A writer friend of mine, the very interesting and genuine E.L Wicker, invited me to participate in ‘My Writing Process: A Blog Tour.’ Emma is an English writer working on a series of YA books about vampires, with some twists and rule changes best described here on Emma’s site: E.L. WICKER A Writers Journey
Each person who is tagged or asked to participate in this blog tour answers four questions about their work and writing process, then introduce three other writers. This gives readers and writers a chance to meet and get to know writers they might not have otherwise known about.
With only three blogs under my belt and my WIP far from being complete, this should be interesting.
http://hit-play.com/?p=9 What am I working on?
I write fiction and am presently working on a novel. It is my first and will be a mystery that is leaning towards somewhat of a thriller. My original intent was to write a series around a NY State Police Detective and somewhere in the process another character was crying out to build the series around him. I went with it and had to do a bit of rewriting but am very pleased with the detour I took. It is about a serial killer who is targeting women in the medical field and my somewhat dark, reluctant protagonist’s involvement with it all.
buy you a drank lyrics How does my book differ from others in its genre?
This question was the hardest for me to answer because I’m not sure it will differ in some aspects. Basic recipes for this type of genre can be modified in a number of ways. I read somewhere that many authors tend to have characters in law enforcement stereotyped with marital problems, alcohol problems, tendencies to break rules in order to get the bad guy, etc. I wanted to break away from that and have a character in law enforcement that doesn’t fall into those stereotypes. The problem it presented to me was in the process of making my main character a poster child for law enforcement, a secondary character became more interesting and subsequently became the main character. My hope is that I can maintain the basic ingredients for a novel within this genre, yet mix it up enough by adding elements of humor, clever character development and growth, tangents exploring the killer’s POV, and situations and people the average reader can both relate to and become engaged with.

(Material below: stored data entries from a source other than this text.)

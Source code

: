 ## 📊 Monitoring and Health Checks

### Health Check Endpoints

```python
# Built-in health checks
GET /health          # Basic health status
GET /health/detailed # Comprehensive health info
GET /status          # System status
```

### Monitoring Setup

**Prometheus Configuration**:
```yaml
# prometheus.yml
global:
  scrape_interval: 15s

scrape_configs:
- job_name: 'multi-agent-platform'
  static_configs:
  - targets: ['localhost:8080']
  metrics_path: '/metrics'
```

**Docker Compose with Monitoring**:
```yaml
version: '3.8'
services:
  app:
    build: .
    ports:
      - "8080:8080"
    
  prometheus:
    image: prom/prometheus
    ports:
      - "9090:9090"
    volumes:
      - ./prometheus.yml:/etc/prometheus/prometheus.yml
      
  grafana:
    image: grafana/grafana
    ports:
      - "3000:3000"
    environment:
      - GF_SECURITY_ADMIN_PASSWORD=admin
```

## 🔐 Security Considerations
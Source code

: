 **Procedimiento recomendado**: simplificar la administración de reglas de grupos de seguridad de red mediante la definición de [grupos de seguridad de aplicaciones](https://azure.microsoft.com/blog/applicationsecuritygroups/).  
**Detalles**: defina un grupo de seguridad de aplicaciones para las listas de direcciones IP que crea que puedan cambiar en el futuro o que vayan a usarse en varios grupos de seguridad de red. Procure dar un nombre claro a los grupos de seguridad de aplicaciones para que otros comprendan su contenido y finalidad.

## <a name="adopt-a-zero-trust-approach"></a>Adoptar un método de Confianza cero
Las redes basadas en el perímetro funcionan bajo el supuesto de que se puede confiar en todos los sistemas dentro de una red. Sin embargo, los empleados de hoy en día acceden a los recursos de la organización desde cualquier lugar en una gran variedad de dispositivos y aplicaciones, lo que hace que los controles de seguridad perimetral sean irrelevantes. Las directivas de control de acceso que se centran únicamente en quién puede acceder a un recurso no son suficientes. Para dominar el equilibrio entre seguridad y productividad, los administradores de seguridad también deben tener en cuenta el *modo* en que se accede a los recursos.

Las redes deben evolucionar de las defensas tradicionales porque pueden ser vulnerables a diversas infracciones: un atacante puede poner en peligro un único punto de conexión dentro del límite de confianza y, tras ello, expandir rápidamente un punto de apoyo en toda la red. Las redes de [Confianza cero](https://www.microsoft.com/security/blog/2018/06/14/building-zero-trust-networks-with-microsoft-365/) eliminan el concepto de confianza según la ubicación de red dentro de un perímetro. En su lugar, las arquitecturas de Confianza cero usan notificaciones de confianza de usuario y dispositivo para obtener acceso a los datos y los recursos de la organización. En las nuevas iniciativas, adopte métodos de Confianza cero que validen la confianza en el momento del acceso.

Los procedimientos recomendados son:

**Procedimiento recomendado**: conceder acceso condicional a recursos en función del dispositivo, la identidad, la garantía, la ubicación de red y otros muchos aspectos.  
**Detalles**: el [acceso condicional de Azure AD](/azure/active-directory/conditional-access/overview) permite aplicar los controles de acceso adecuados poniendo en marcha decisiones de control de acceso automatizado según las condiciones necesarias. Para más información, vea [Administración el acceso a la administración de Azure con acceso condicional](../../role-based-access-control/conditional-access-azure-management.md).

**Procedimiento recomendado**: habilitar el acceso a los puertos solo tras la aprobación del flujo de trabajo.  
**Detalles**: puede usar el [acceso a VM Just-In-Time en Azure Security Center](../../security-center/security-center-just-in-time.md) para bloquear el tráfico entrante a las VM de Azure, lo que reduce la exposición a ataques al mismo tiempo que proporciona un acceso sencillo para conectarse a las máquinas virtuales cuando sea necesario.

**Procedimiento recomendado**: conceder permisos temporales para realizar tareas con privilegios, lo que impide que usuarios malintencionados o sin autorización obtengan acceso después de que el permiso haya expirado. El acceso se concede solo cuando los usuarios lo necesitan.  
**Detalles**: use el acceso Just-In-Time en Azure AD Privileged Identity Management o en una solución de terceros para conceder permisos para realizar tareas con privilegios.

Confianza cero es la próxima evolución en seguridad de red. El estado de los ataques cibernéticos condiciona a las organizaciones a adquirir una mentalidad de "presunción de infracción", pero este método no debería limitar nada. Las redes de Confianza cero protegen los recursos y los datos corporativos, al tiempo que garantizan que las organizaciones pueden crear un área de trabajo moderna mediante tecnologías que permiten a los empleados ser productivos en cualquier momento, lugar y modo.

source url Why do I write what I write?
I could come up with something very profound here but I am going to borrow something from another author I have made friends with: S.S. Lange, who describes herself on her website as a “writer of stuff I’d read.” Although I have read books in many genres, my favorites will always be mysteries and thrillers. I am writing what I want to read. Simple as that. I’m also lucky enough to have plenty of life experiences to draw from, friends and family in law enforcement, and friends and family in other fields relevant to the stories I plan to write making it a very easy genre for me to write in.
How does my writing process work?
I am fairly new to writing in the manner that I am writing now (see my ‘about’ page), so I have a lot of flexibility and am finding my writing process is in a constant state of change. I recently wrote a short story, followed a very detailed outline and in the end it worked out perfectly. In regards to writing a novel, my process is evolving. I started out with an idea, a very detailed character breakdown with sheets on each, a detailed outline, detailed sheets on scene locations, and much of my research already complete. Definite plotter. Then things started happening, characters started talking to me, I changed my protagonist, ventured down paths and subplots that were not outlined, researched on the fly, and I am enjoying that freedom immensely. Panster. I believe long term; I will balance between the two, all subject to change of course. I’ve also played around with writing on paper lately which brings about a sense of intimacy with my work. I have no intentions of writing a complete novel that way but it is a nice break from fingers pounding away at a keyboard and a different mechanism to get through tough writing sessions.
Since I work full time, I balance reading and writing throughout the week then focus on heavy writing in the wee hours of the morning over the weekend. I love the quiet house, morning coffee, and refreshed mind that this time of day brings. I don’t set unrealistic goals and am happy with any word count as long as I am making progress and pleased with what I’ve wrote. An intangible in my writing process and very worthy of note here: support and encouragement from both my family and from a handful of writers I have had the pleasure of getting to know over the last few months.
So, that is me at this stage of my writing. I will be curious as to how I will answer the question regarding my writing process a year from now.
Now to tag three others… coming soon.
Writer #1 – Meet Dena Rogers, a writer friend I have gotten to know over the last few months. We made an immediate connection beyond writing with small town living and Whataburger. She is a talented and recently published author, yet has taken time to provide support and encouragement to a beginning writer like myself. Please find Dena’s addition to the “My Writing Process: A Blog Tour’ HERE
A day job that often deals with the negative side of relationships, Dena turned to writing romance as a way to ensure that each day was filled with a little “Happily Ever After.” She is a wife, mother, government worker, part-time cake decorator and moonlight writer.
Originally from Texas, she lives in the foothills of Kentucky with her husband and two sons. She’s a lover of music, Kentucky Basketball, and can often be found watching her husband race at one of the local dirt-tracks or planning her family’s next road trip. When not doing one of those things, she’ll have her nose in a book (and two or three in her purse.) Her debut novel, Drive Me Sane, published by Crimson Romance is now available.